▸ **TASK BRIEF**
After reading the data below, copy out every line that contains the word "height".

▸ **MATERIAL FOR THE TASK**

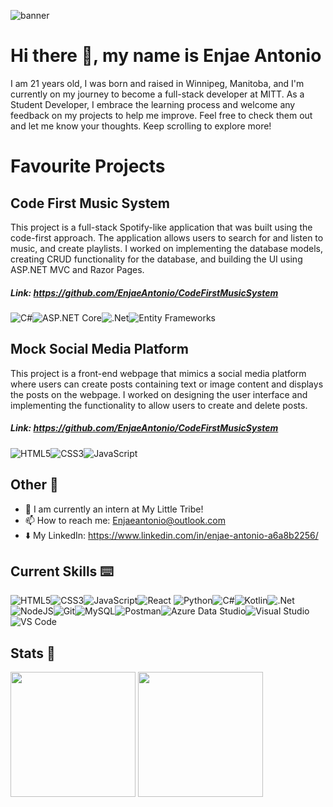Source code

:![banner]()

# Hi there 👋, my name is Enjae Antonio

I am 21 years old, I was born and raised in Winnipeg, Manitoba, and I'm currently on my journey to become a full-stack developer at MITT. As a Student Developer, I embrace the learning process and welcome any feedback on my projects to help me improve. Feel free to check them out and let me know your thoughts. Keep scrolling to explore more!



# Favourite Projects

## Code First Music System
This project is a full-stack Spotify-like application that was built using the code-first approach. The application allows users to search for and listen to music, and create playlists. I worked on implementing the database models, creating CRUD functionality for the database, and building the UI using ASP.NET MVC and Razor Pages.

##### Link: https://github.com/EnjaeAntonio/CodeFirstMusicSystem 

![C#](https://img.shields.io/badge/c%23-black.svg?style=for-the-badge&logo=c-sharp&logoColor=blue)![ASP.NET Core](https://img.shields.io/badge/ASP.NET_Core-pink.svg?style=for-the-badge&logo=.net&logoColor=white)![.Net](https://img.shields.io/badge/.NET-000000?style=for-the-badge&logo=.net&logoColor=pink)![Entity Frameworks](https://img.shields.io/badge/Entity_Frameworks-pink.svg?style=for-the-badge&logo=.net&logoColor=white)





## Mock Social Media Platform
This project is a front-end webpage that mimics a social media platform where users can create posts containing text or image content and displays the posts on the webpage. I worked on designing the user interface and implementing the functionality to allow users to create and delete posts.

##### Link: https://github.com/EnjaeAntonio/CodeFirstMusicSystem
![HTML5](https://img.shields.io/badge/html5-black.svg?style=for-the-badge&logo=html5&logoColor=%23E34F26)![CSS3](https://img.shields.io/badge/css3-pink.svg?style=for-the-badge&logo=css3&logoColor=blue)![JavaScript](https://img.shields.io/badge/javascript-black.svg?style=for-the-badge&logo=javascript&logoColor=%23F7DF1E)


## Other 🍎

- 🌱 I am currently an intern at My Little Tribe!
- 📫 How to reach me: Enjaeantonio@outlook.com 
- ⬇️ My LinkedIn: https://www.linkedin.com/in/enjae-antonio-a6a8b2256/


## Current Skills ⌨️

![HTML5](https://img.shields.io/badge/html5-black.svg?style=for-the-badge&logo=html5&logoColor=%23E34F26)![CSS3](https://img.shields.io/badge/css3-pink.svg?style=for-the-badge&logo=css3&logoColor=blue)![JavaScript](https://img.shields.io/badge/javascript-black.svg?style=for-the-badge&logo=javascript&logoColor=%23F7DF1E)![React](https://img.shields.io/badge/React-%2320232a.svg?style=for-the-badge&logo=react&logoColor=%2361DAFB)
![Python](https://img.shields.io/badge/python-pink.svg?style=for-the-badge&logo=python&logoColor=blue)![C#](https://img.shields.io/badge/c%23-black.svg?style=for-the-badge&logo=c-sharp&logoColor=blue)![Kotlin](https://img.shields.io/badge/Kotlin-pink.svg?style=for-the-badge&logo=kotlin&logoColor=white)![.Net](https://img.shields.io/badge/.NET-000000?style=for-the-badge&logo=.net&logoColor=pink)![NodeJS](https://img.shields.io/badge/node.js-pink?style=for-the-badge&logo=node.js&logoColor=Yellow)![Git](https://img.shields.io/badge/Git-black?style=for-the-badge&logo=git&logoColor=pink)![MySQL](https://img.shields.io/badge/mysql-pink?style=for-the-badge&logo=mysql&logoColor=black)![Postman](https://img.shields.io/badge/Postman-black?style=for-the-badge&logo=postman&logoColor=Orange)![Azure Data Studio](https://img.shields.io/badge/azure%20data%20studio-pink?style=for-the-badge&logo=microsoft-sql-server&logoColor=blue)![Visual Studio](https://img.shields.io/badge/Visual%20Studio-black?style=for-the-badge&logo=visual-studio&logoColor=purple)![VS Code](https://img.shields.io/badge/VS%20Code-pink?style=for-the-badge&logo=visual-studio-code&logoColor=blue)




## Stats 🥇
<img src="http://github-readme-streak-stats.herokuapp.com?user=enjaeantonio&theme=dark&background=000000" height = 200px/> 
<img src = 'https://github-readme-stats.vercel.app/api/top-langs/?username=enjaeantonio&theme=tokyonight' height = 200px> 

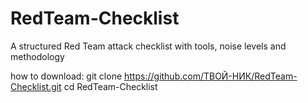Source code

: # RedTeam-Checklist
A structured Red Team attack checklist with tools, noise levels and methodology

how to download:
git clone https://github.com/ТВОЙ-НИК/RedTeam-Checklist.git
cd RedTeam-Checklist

▸ **SOLUTION TO THIS TASK**
<img src="http://github-readme-streak-stats.herokuapp.com?user=enjaeantonio&theme=dark&background=000000" height = 200px/> 
<img src = 'https://github-readme-stats.vercel.app/api/top-langs/?username=enjaeantonio&theme=tokyonight' height = 200px> 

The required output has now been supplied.